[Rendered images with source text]
=== Section Start ===

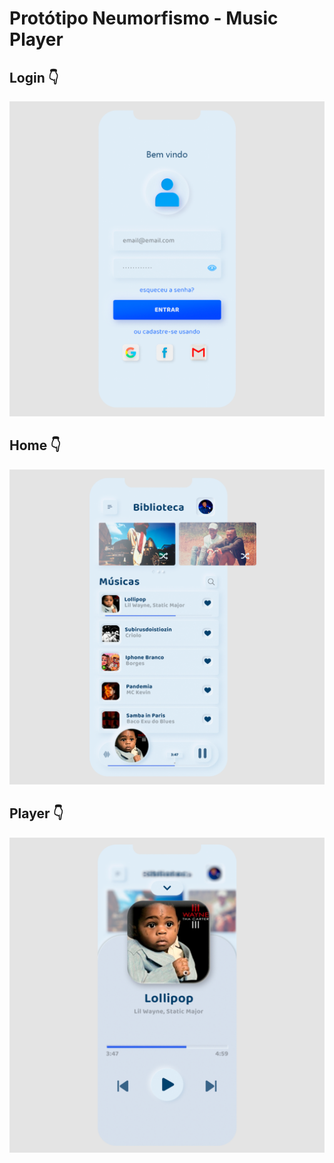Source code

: # Protótipo Neumorfismo - Music Player
## Login 👇
![prints](https://github.com/eduolv/prototipo-neumorfismo/blob/main/music-player/login.png)
## Home 👇
![prints](https://github.com/eduolv/prototipo-neumorfismo/blob/main/music-player/home.png)
## Player 👇
![prints](https://github.com/eduolv/prototipo-neumorfismo/blob/main/music-player/player.png)
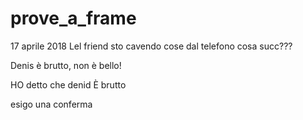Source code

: # prove_a_frame
17 aprile 2018
Lel friend  sto cavendo cose dal telefono
cosa succ???

Denis è brutto, non è bello!

HO detto che denid È brutto

esigo una conferma
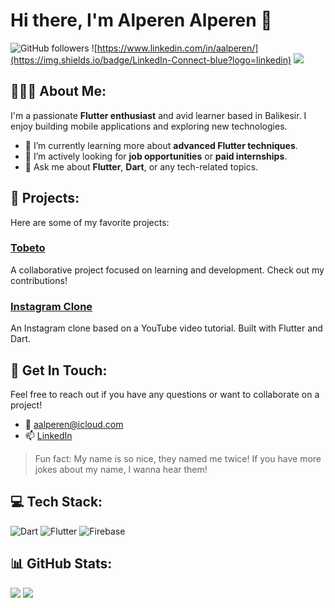 # Hi there, I'm Alperen Alperen 👋

![GitHub followers](https://img.shields.io/github/followers/aalperen-dev?label=Follow&style=social) ![https://www.linkedin.com/in/aalperen/](https://img.shields.io/badge/LinkedIn-Connect-blue?logo=linkedin) ![](https://komarev.com/ghpvc/?username=aalperen-dev)

## 👨🏻‍💻 About Me:
I'm a passionate **Flutter enthusiast** and avid learner based in Balikesir. I enjoy building mobile applications and exploring new technologies.

- 🌱 I’m currently learning more about **advanced Flutter techniques**.
- 💼 I’m actively looking for **job opportunities** or **paid internships**.
- 💬 Ask me about **Flutter**, **Dart**, or any tech-related topics.

## 🚀 Projects:
Here are some of my favorite projects:

### [Tobeto](https://github.com/engnect/tobeto)
A collaborative project focused on learning and development. Check out my contributions!

### [Instagram Clone](https://github.com/aalperen-dev/instagram_app)
An Instagram clone based on a YouTube video tutorial. Built with Flutter and Dart.

## 💬 Get In Touch:
Feel free to reach out if you have any questions or want to collaborate on a project!

- 📧 [aalperen@icloud.com](mailto:aalperen@icloud.com)
- 📫 [LinkedIn](https://www.linkedin.com/in/aalperen)

> Fun fact: My name is so nice, they named me twice! If you have more jokes about my name, I wanna hear them!

## 💻 Tech Stack:
![Dart](https://img.shields.io/badge/dart-%230175C2.svg?style=for-the-badge&logo=dart&logoColor=white) ![Flutter](https://img.shields.io/badge/Flutter-%2302569B.svg?style=for-the-badge&logo=Flutter&logoColor=white) ![Firebase](https://img.shields.io/badge/firebase-a08021?style=for-the-badge&logo=firebase&logoColor=ffcd34)


## 📊 GitHub Stats:

 ![](https://github-readme-stats.vercel.app/api/top-langs/?username=aalperen-dev&theme=github_dark&hide_border=true&include_all_commits=false&count_private=false&layout=compact) ![](https://github-readme-streak-stats.herokuapp.com/?user=aalperen-dev&theme=github_dark&hide_border=true) 


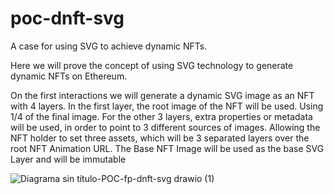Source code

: # poc-dnft-svg
A case for using SVG to achieve dynamic NFTs. 

Here we will prove the concept of using SVG technology to generate dynamic NFTs on Ethereum.

On the first interactions we will generate a dynamic SVG image as an NFT with 4 layers.
In the first layer, the root image of the NFT will be used. Using 1/4 of the final image.
For the other 3 layers, extra properties or metadata will be used, in order to point to 3 different sources of images.
Allowing the NFT holder to set three assets, which will be 3 separated layers over the root NFT Animation URL.
The Base NFT Image will be used as the base SVG Layer and will be immutable

![Diagrama sin título-POC-fp-dnft-svg drawio (1)](https://user-images.githubusercontent.com/11360704/197374318-9642c46c-0d6e-4604-a011-fe4704835d28.png)

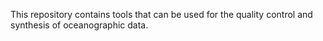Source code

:This repository contains tools that can be used for the quality control and synthesis of oceanographic data. 
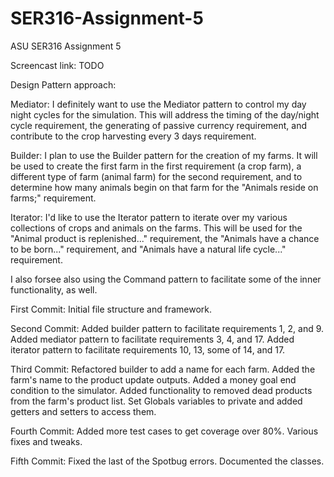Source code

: # SER316-Assignment-5
ASU SER316 Assignment 5

Screencast link: TODO

Design Pattern approach:

Mediator:  I definitely want to use the Mediator pattern to control my day night cycles for the simulation.  This will address the timing of the day/night cycle requirement, the generating of passive currency requirement, and contribute to the crop harvesting every 3 days requirement.

Builder:  I plan to use the Builder pattern for the creation of my farms.  It will be used to create the first farm in the first requirement (a crop farm), a different type of farm (animal farm) for the second requirement, and to determine how many animals begin on that farm for the "Animals reside on farms;" requirement.

Iterator:  I'd like to use the Iterator pattern to iterate over my various collections of crops and animals on the farms.  This will be used for the "Animal product is replenished..." requirement, the "Animals have a chance to be born..." requirement, and "Animals have a natural life cycle..." requirement.

I also forsee also using the Command pattern to facilitate some of the inner functionality, as well.


First Commit:
Initial file structure and framework.

Second Commit:
Added builder pattern to facilitate requirements 1, 2, and 9.
Added mediator pattern to facilitate requirements 3, 4, and 17.
Added iterator pattern to facilitate requirements 10, 13, some of 14, and 17.

Third Commit:
Refactored builder to add a name for each farm.
Added the farm's name to the product update outputs.
Added a money goal end condition to the simulator.
Added functionality to removed dead products from the farm's product list.
Set Globals variables to private and added getters and setters to access them.

Fourth Commit:
Added more test cases to get coverage over 80%.
Various fixes and tweaks.

Fifth Commit:
Fixed the last of the Spotbug errors.
Documented the classes.

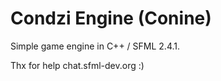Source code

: # Condzi Engine (Conine)
Simple game engine in C++ / SFML 2.4.1. 

Thx for help chat.sfml-dev.org :)

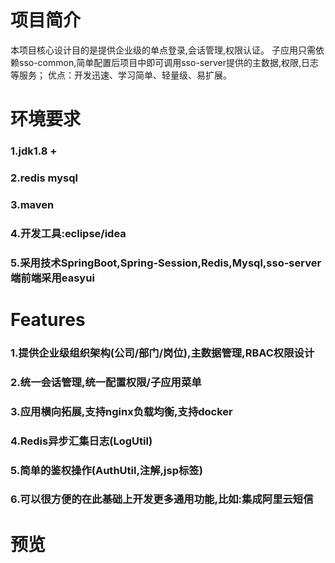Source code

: # 项目简介
本项目核心设计目的是提供企业级的单点登录,会话管理,权限认证。
子应用只需依赖sso-common,简单配置后项目中即可调用sso-server提供的主数据,权限,日志等服务；
优点：开发迅速、学习简单、轻量级、易扩展。

# 环境要求
### 1.jdk1.8 +
### 2.redis mysql
### 3.maven
### 4.开发工具:eclipse/idea
### 5.采用技术SpringBoot,Spring-Session,Redis,Mysql,sso-server端前端采用easyui


# Features
### 1.提供企业级组织架构(公司/部门/岗位),主数据管理,RBAC权限设计
### 2.统一会话管理,统一配置权限/子应用菜单
### 3.应用横向拓展,支持nginx负载均衡,支持docker
### 4.Redis异步汇集日志(LogUtil)
### 5.简单的鉴权操作(AuthUtil,注解,jsp标签)
### 6.可以很方便的在此基础上开发更多通用功能,比如:集成阿里云短信

# 预览
<p align="center">
</p>

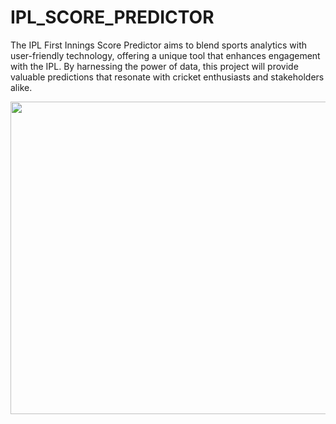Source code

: # IPL_SCORE_PREDICTOR
<p>The IPL First Innings Score Predictor aims to blend sports analytics with user-friendly technology, offering a unique tool that enhances engagement with the IPL. By harnessing the power of data, this project will provide valuable predictions that resonate with cricket enthusiasts and stakeholders alike. </p>
<img src="https://storage.googleapis.com/impact-news-photo/news-photo/7577.Volume18_Issue10_63.jpg" width="1000" height="500">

=== Section End ===

◆ **TASK BRIEF**: Your answer should be one number: how many lines in the records above include "main".

◆ **YOUR RESPONSE**: 3